Your answer should be the full data, transcribed exactly, with no pictures in it.
═════ Data for processing ═════
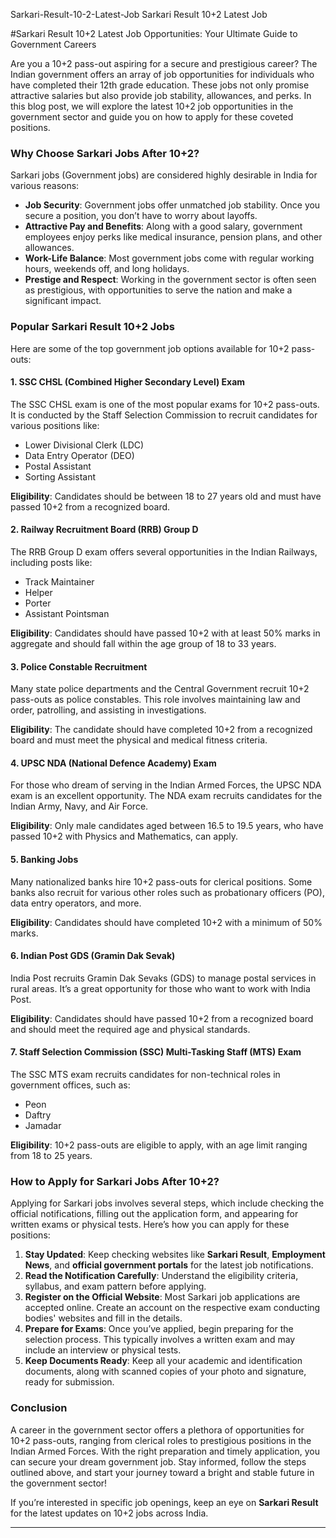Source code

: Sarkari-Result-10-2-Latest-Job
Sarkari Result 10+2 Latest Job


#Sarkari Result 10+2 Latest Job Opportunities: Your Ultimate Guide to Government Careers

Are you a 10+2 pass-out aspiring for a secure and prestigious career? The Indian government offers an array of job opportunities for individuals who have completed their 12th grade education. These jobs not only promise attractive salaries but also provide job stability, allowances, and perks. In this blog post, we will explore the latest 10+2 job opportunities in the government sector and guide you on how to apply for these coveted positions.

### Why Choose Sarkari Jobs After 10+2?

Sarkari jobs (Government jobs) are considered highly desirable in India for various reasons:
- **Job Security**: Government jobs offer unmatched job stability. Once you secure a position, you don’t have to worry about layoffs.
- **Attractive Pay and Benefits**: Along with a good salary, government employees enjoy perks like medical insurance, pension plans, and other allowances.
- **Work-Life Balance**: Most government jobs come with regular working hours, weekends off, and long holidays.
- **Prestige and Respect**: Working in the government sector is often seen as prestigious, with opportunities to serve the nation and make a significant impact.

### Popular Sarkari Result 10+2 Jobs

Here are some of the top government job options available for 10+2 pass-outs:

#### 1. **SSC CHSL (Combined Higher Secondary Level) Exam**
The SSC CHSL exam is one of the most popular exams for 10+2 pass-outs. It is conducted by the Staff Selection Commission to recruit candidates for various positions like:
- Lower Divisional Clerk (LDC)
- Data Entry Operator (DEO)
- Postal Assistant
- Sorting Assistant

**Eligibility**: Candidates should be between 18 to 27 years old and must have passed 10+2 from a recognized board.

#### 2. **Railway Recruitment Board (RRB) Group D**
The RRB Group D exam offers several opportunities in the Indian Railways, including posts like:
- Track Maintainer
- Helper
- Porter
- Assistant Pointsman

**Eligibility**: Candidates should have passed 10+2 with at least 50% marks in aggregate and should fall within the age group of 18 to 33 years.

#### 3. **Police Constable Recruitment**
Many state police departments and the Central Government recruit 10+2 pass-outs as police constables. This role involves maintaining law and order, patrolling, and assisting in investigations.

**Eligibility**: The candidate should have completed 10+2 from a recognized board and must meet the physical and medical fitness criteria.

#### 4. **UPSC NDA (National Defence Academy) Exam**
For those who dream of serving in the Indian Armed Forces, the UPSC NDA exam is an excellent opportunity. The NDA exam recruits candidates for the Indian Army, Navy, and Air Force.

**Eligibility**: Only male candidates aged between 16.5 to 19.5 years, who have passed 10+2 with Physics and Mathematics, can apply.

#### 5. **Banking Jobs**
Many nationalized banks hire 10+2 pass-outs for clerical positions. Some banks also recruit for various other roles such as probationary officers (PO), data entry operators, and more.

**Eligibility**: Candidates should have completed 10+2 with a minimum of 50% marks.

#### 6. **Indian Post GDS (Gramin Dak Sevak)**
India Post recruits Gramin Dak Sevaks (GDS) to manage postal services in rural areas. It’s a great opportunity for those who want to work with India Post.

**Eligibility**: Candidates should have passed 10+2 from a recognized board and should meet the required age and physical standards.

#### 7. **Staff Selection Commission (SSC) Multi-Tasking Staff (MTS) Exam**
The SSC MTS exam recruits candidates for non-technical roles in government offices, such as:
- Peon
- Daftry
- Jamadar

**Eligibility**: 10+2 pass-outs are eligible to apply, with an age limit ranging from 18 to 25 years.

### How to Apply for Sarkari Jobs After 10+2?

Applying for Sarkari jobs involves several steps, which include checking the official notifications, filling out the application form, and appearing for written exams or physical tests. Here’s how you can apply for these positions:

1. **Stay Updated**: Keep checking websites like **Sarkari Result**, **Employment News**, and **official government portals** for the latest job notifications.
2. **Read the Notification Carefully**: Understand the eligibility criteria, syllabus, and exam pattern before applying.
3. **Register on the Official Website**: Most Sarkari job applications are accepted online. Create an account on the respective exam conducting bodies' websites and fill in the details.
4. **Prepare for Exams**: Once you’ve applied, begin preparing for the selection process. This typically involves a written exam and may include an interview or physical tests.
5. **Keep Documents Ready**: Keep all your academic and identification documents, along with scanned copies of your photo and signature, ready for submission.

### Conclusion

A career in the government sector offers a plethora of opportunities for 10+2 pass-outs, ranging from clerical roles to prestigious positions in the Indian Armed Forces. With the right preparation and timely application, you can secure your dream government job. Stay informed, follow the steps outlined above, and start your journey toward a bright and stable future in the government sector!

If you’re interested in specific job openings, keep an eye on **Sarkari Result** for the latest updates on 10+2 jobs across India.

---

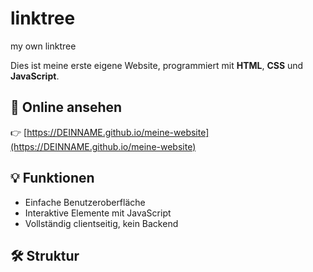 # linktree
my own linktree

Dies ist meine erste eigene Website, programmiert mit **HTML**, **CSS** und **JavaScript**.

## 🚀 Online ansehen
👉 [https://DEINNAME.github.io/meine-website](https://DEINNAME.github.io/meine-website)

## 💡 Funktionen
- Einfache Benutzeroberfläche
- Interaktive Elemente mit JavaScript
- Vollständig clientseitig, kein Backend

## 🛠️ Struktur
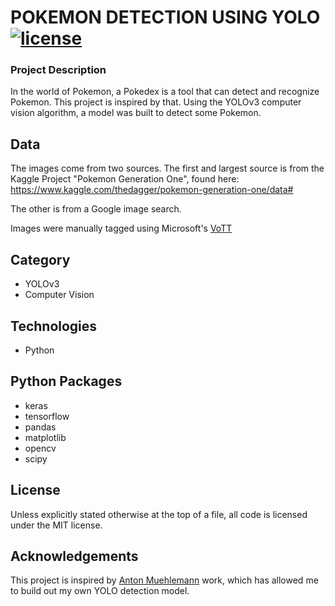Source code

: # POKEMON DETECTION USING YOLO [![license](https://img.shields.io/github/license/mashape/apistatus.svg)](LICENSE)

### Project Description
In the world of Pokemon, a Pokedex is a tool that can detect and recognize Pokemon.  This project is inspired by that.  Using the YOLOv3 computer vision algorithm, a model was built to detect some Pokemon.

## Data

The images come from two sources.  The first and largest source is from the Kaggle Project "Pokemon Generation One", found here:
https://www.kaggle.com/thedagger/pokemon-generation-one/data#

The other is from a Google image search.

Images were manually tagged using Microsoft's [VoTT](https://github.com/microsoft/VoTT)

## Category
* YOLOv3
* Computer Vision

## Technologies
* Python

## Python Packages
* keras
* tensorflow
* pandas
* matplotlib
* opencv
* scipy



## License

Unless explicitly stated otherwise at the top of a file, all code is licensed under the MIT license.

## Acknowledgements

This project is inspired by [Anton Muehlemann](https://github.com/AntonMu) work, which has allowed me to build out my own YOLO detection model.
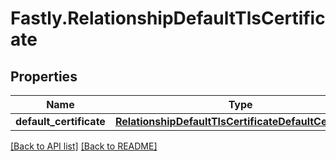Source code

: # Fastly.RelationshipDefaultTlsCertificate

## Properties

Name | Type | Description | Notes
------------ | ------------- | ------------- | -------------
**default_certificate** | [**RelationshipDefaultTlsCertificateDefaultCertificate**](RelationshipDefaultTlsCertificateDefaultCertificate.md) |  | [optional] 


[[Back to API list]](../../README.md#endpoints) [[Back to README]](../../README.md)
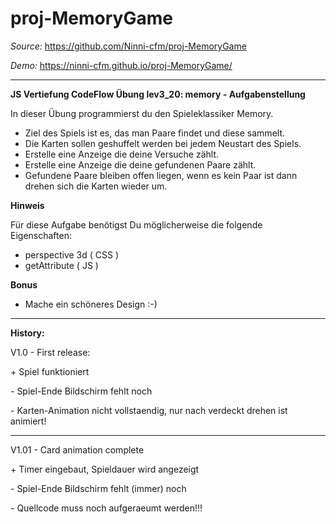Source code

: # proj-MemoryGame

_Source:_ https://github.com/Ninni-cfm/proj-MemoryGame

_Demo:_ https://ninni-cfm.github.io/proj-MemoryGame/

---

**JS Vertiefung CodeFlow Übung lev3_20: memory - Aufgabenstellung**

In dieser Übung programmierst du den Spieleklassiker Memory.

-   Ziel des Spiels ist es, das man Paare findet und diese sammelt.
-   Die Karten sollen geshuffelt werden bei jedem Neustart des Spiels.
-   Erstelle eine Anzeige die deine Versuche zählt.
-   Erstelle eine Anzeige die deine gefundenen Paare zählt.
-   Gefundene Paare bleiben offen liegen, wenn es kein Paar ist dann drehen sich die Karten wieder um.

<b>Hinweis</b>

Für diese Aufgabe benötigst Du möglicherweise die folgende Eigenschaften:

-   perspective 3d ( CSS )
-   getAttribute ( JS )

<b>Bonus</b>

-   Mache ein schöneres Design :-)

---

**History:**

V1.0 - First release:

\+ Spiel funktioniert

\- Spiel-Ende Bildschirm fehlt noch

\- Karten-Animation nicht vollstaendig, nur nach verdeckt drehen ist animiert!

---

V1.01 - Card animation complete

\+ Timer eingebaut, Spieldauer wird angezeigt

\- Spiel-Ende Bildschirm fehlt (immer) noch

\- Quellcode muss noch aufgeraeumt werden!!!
═════
▶ Task output:
Source code

: Sarkari-Result-10-2-Latest-Job
Sarkari Result 10+2 Latest Job


#Sarkari Result 10+2 Latest Job Opportunities: Your Ultimate Guide to Government Careers

Are you a 10+2 pass-out aspiring for a secure and prestigious career? The Indian government offers an array of job opportunities for individuals who have completed their 12th grade education. These jobs not only promise attractive salaries but also provide job stability, allowances, and perks. In this blog post, we will explore the latest 10+2 job opportunities in the government sector and guide you on how to apply for these coveted positions.

### Why Choose Sarkari Jobs After 10+2?

Sarkari jobs (Government jobs) are considered highly desirable in India for various reasons:
- **Job Security**: Government jobs offer unmatched job stability. Once you secure a position, you don’t have to worry about layoffs.
- **Attractive Pay and Benefits**: Along with a good salary, government employees enjoy perks like medical insurance, pension plans, and other allowances.
- **Work-Life Balance**: Most government jobs come with regular working hours, weekends off, and long holidays.
- **Prestige and Respect**: Working in the government sector is often seen as prestigious, with opportunities to serve the nation and make a significant impact.

### Popular Sarkari Result 10+2 Jobs

Here are some of the top government job options available for 10+2 pass-outs:

#### 1. **SSC CHSL (Combined Higher Secondary Level) Exam**
The SSC CHSL exam is one of the most popular exams for 10+2 pass-outs. It is conducted by the Staff Selection Commission to recruit candidates for various positions like:
- Lower Divisional Clerk (LDC)
- Data Entry Operator (DEO)
- Postal Assistant
- Sorting Assistant

**Eligibility**: Candidates should be between 18 to 27 years old and must have passed 10+2 from a recognized board.

#### 2. **Railway Recruitment Board (RRB) Group D**
The RRB Group D exam offers several opportunities in the Indian Railways, including posts like:
- Track Maintainer
- Helper
- Porter
- Assistant Pointsman

**Eligibility**: Candidates should have passed 10+2 with at least 50% marks in aggregate and should fall within the age group of 18 to 33 years.

#### 3. **Police Constable Recruitment**
Many state police departments and the Central Government recruit 10+2 pass-outs as police constables. This role involves maintaining law and order, patrolling, and assisting in investigations.

**Eligibility**: The candidate should have completed 10+2 from a recognized board and must meet the physical and medical fitness criteria.

#### 4. **UPSC NDA (National Defence Academy) Exam**
For those who dream of serving in the Indian Armed Forces, the UPSC NDA exam is an excellent opportunity. The NDA exam recruits candidates for the Indian Army, Navy, and Air Force.

**Eligibility**: Only male candidates aged between 16.5 to 19.5 years, who have passed 10+2 with Physics and Mathematics, can apply.

#### 5. **Banking Jobs**
Many nationalized banks hire 10+2 pass-outs for clerical positions. Some banks also recruit for various other roles such as probationary officers (PO), data entry operators, and more.

**Eligibility**: Candidates should have completed 10+2 with a minimum of 50% marks.

#### 6. **Indian Post GDS (Gramin Dak Sevak)**
India Post recruits Gramin Dak Sevaks (GDS) to manage postal services in rural areas. It’s a great opportunity for those who want to work with India Post.

**Eligibility**: Candidates should have passed 10+2 from a recognized board and should meet the required age and physical standards.

#### 7. **Staff Selection Commission (SSC) Multi-Tasking Staff (MTS) Exam**
The SSC MTS exam recruits candidates for non-technical roles in government offices, such as:
- Peon
- Daftry
- Jamadar

**Eligibility**: 10+2 pass-outs are eligible to apply, with an age limit ranging from 18 to 25 years.

### How to Apply for Sarkari Jobs After 10+2?

Applying for Sarkari jobs involves several steps, which include checking the official notifications, filling out the application form, and appearing for written exams or physical tests. Here’s how you can apply for these positions:

1. **Stay Updated**: Keep checking websites like **Sarkari Result**, **Employment News**, and **official government portals** for the latest job notifications.
2. **Read the Notification Carefully**: Understand the eligibility criteria, syllabus, and exam pattern before applying.
3. **Register on the Official Website**: Most Sarkari job applications are accepted online. Create an account on the respective exam conducting bodies' websites and fill in the details.
4. **Prepare for Exams**: Once you’ve applied, begin preparing for the selection process. This typically involves a written exam and may include an interview or physical tests.
5. **Keep Documents Ready**: Keep all your academic and identification documents, along with scanned copies of your photo and signature, ready for submission.

### Conclusion

A career in the government sector offers a plethora of opportunities for 10+2 pass-outs, ranging from clerical roles to prestigious positions in the Indian Armed Forces. With the right preparation and timely application, you can secure your dream government job. Stay informed, follow the steps outlined above, and start your journey toward a bright and stable future in the government sector!

If you’re interested in specific job openings, keep an eye on **Sarkari Result** for the latest updates on 10+2 jobs across India.

---

 # linktree
my own linktree

Dies ist meine erste eigene Website, programmiert mit **HTML**, **CSS** und **JavaScript**.

## 🚀 Online ansehen
👉 [https://DEINNAME.github.io/meine-website](https://DEINNAME.github.io/meine-website)

## 💡 Funktionen
- Einfache Benutzeroberfläche
- Interaktive Elemente mit JavaScript
- Vollständig clientseitig, kein Backend

## 🛠️ Struktur
Source code

: # POKEMON DETECTION USING YOLO [![license](https://img.shields.io/github/license/mashape/apistatus.svg)](LICENSE)

### Project Description
In the world of Pokemon, a Pokedex is a tool that can detect and recognize Pokemon.  This project is inspired by that.  Using the YOLOv3 computer vision algorithm, a model was built to detect some Pokemon.

## Data

The images come from two sources.  The first and largest source is from the Kaggle Project "Pokemon Generation One", found here:
https://www.kaggle.com/thedagger/pokemon-generation-one/data#

The other is from a Google image search.

Images were manually tagged using Microsoft's [VoTT](https://github.com/microsoft/VoTT)

## Category
* YOLOv3
* Computer Vision

## Technologies
* Python

## Python Packages
* keras
* tensorflow
* pandas
* matplotlib
* opencv
* scipy



## License

Unless explicitly stated otherwise at the top of a file, all code is licensed under the MIT license.

## Acknowledgements

This project is inspired by [Anton Muehlemann](https://github.com/AntonMu) work, which has allowed me to build out my own YOLO detection model.
Source code

: # Fastly.RelationshipDefaultTlsCertificate

## Properties

Name | Type | Description | Notes
------------ | ------------- | ------------- | -------------
**default_certificate** | [**RelationshipDefaultTlsCertificateDefaultCertificate**](RelationshipDefaultTlsCertificateDefaultCertificate.md) |  | [optional] 


[[Back to API list]](../../README.md#endpoints) [[Back to README]](../../README.md)
Source code

: # proj-MemoryGame

_Source:_ https://github.com/Ninni-cfm/proj-MemoryGame

_Demo:_ https://ninni-cfm.github.io/proj-MemoryGame/

---

**JS Vertiefung CodeFlow Übung lev3_20: memory - Aufgabenstellung**

In dieser Übung programmierst du den Spieleklassiker Memory.

-   Ziel des Spiels ist es, das man Paare findet und diese sammelt.
-   Die Karten sollen geshuffelt werden bei jedem Neustart des Spiels.
-   Erstelle eine Anzeige die deine Versuche zählt.
-   Erstelle eine Anzeige die deine gefundenen Paare zählt.
-   Gefundene Paare bleiben offen liegen, wenn es kein Paar ist dann drehen sich die Karten wieder um.

<b>Hinweis</b>

Für diese Aufgabe benötigst Du möglicherweise die folgende Eigenschaften:

-   perspective 3d ( CSS )
-   getAttribute ( JS )

<b>Bonus</b>

-   Mache ein schöneres Design :-)

---

**History:**

V1.0 - First release:

\+ Spiel funktioniert

\- Spiel-Ende Bildschirm fehlt noch

\- Karten-Animation nicht vollstaendig, nur nach verdeckt drehen ist animiert!

---

V1.01 - Card animation complete

\+ Timer eingebaut, Spieldauer wird angezeigt

\- Spiel-Ende Bildschirm fehlt (immer) noch

\- Quellcode muss noch aufgeraeumt werden!!!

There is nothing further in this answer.